Most upvoted comments

The source of the wait-before bug has been identified at https://bugs.launchpad.net/mistral/+bug/1681562. Please follow the link to review comments. We will need to wait for the rest of the Mistral core team to provide feedback on the use of the cache and how to workaround this issue.

Again, please separate issues in different post next time.

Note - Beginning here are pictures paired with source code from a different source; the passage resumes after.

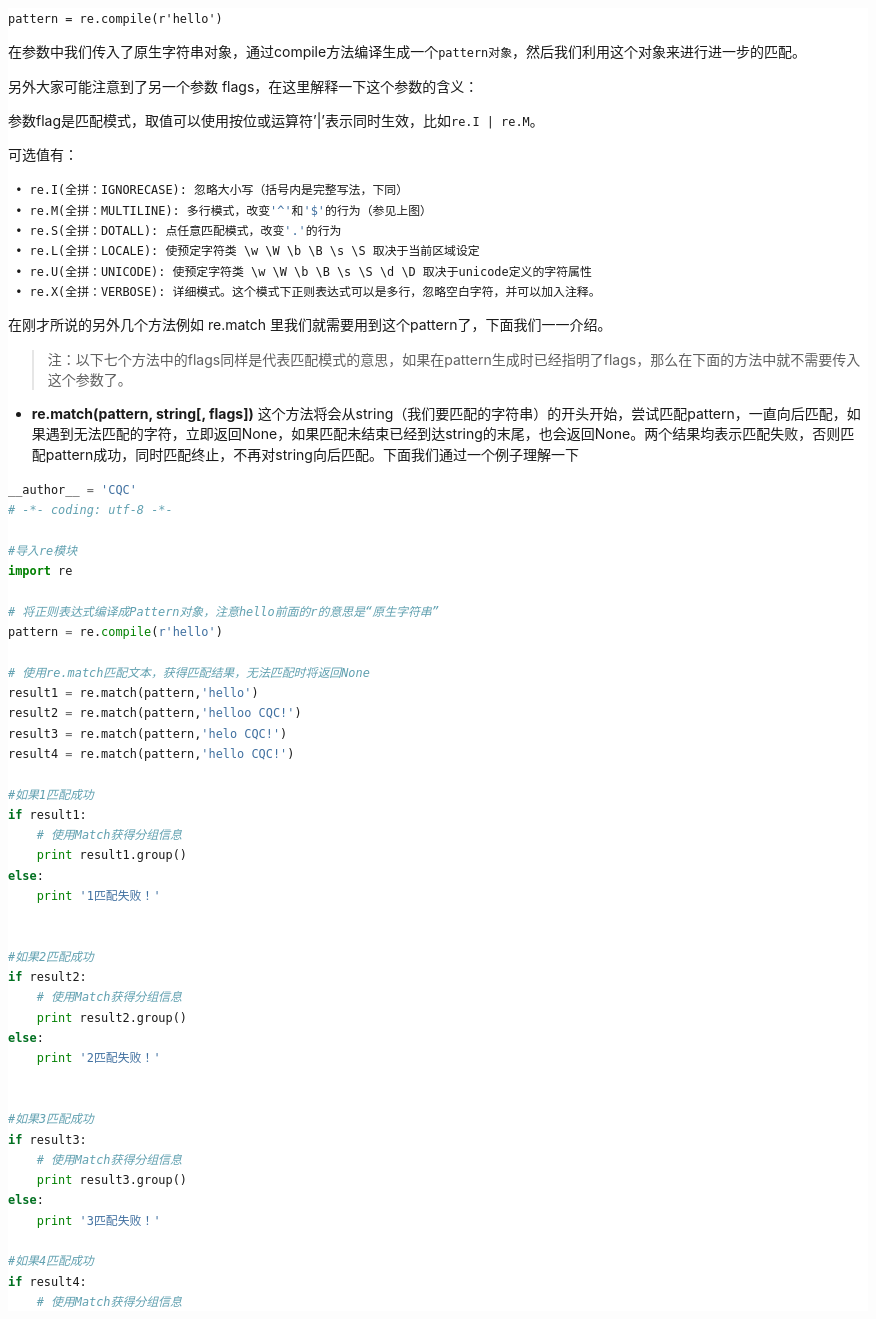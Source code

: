     pattern = re.compile(r'hello')

在参数中我们传入了原生字符串对象，通过compile方法编译生成一个`pattern对象`，然后我们利用这个对象来进行进一步的匹配。

另外大家可能注意到了另一个参数 flags，在这里解释一下这个参数的含义：

参数flag是匹配模式，取值可以使用按位或运算符’|’表示同时生效，比如`re.I | re.M`。

可选值有：
``` python 
 • re.I(全拼：IGNORECASE): 忽略大小写（括号内是完整写法，下同）
 • re.M(全拼：MULTILINE): 多行模式，改变'^'和'$'的行为（参见上图）
 • re.S(全拼：DOTALL): 点任意匹配模式，改变'.'的行为
 • re.L(全拼：LOCALE): 使预定字符类 \w \W \b \B \s \S 取决于当前区域设定
 • re.U(全拼：UNICODE): 使预定字符类 \w \W \b \B \s \S \d \D 取决于unicode定义的字符属性
 • re.X(全拼：VERBOSE): 详细模式。这个模式下正则表达式可以是多行，忽略空白字符，并可以加入注释。
```

在刚才所说的另外几个方法例如 re.match 里我们就需要用到这个pattern了，下面我们一一介绍。

> 注：以下七个方法中的flags同样是代表匹配模式的意思，如果在pattern生成时已经指明了flags，那么在下面的方法中就不需要传入这个参数了。

- **re.match(pattern, string[, flags])**
这个方法将会从string（我们要匹配的字符串）的开头开始，尝试匹配pattern，一直向后匹配，如果遇到无法匹配的字符，立即返回None，如果匹配未结束已经到达string的末尾，也会返回None。两个结果均表示匹配失败，否则匹配pattern成功，同时匹配终止，不再对string向后匹配。下面我们通过一个例子理解一下

``` python 
__author__ = 'CQC'
# -*- coding: utf-8 -*-
 
#导入re模块
import re
 
# 将正则表达式编译成Pattern对象，注意hello前面的r的意思是“原生字符串”
pattern = re.compile(r'hello')
 
# 使用re.match匹配文本，获得匹配结果，无法匹配时将返回None
result1 = re.match(pattern,'hello')
result2 = re.match(pattern,'helloo CQC!')
result3 = re.match(pattern,'helo CQC!')
result4 = re.match(pattern,'hello CQC!')
 
#如果1匹配成功
if result1:
    # 使用Match获得分组信息
    print result1.group()
else:
    print '1匹配失败！'
 
 
#如果2匹配成功
if result2:
    # 使用Match获得分组信息
    print result2.group()
else:
    print '2匹配失败！'
 
 
#如果3匹配成功
if result3:
    # 使用Match获得分组信息
    print result3.group()
else:
    print '3匹配失败！'
 
#如果4匹配成功
if result4:
    # 使用Match获得分组信息
```

  [1]: http://7xilqm.com1.z0.glb.clouddn.com/pattern_match/20130515113723855-e1424095177180.png
  [2]: http://cuiqingcai.com/977.html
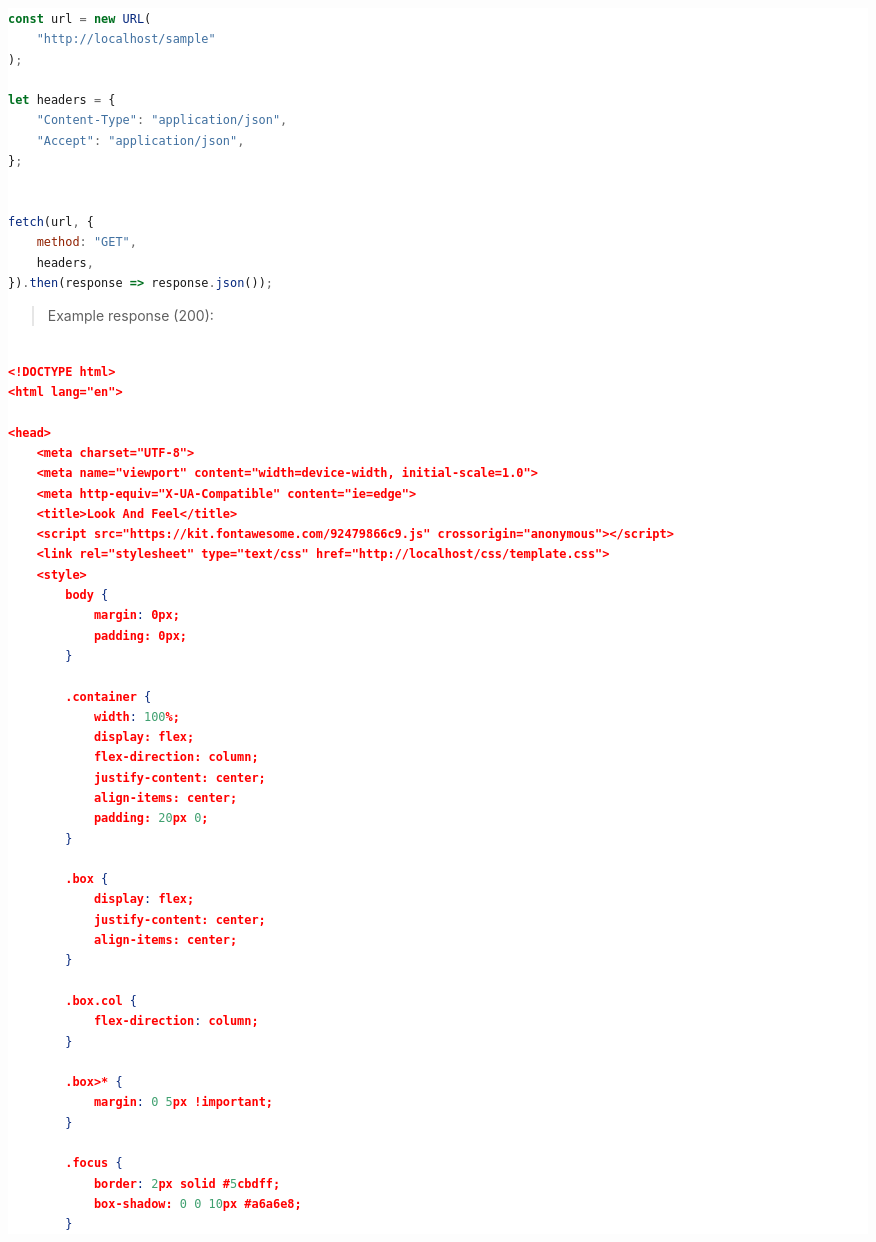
 ```javascript
const url = new URL(
    "http://localhost/sample"
);

let headers = {
    "Content-Type": "application/json",
    "Accept": "application/json",
};


fetch(url, {
    method: "GET",
    headers,
}).then(response => response.json());
```


> Example response (200):

```json

<!DOCTYPE html>
<html lang="en">

<head>
    <meta charset="UTF-8">
    <meta name="viewport" content="width=device-width, initial-scale=1.0">
    <meta http-equiv="X-UA-Compatible" content="ie=edge">
    <title>Look And Feel</title>
    <script src="https://kit.fontawesome.com/92479866c9.js" crossorigin="anonymous"></script>
    <link rel="stylesheet" type="text/css" href="http://localhost/css/template.css">
    <style>
        body {
            margin: 0px;
            padding: 0px;
        }

        .container {
            width: 100%;
            display: flex;
            flex-direction: column;
            justify-content: center;
            align-items: center;
            padding: 20px 0;
        }

        .box {
            display: flex;
            justify-content: center;
            align-items: center;
        }

        .box.col {
            flex-direction: column;
        }

        .box>* {
            margin: 0 5px !important;
        }

        .focus {
            border: 2px solid #5cbdff;
            box-shadow: 0 0 10px #a6a6e8;
        }
```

Improvement on 2nd issue w/ canceling subworkflows @ https://github.com/StackStorm/st2/pull/3375

@emptywee so for the workflow below, i did find the workflow to go into infinite loop. the published var is not incremented in this case as you’ve found. Not sure why but we’ll track this as an issue. Thanks for your persistence.

version: '2.0'

sandbox.pub_wait:
    type: direct
    vars:
        var1: 0
        retries: 3
    output:
        vars:
            - <% $.var1 %>
            - <% $.var2 %>
    tasks:
        init:
            action: core.noop
            on-success:
                - task1
        task1:
            action: core.noop
            publish:
                var1: <% $.var1 + 1 %>
            on-success:
                - task2
        task2:
            wait-before: 3
            action: core.local
            input:
                cmd: 'echo "<% $.var1 %>"; exit 1'
            publish:
                var2: <% task(task2).result.stdout %>
            on-error:
                - task1: <% $.var1 <= $.retries %>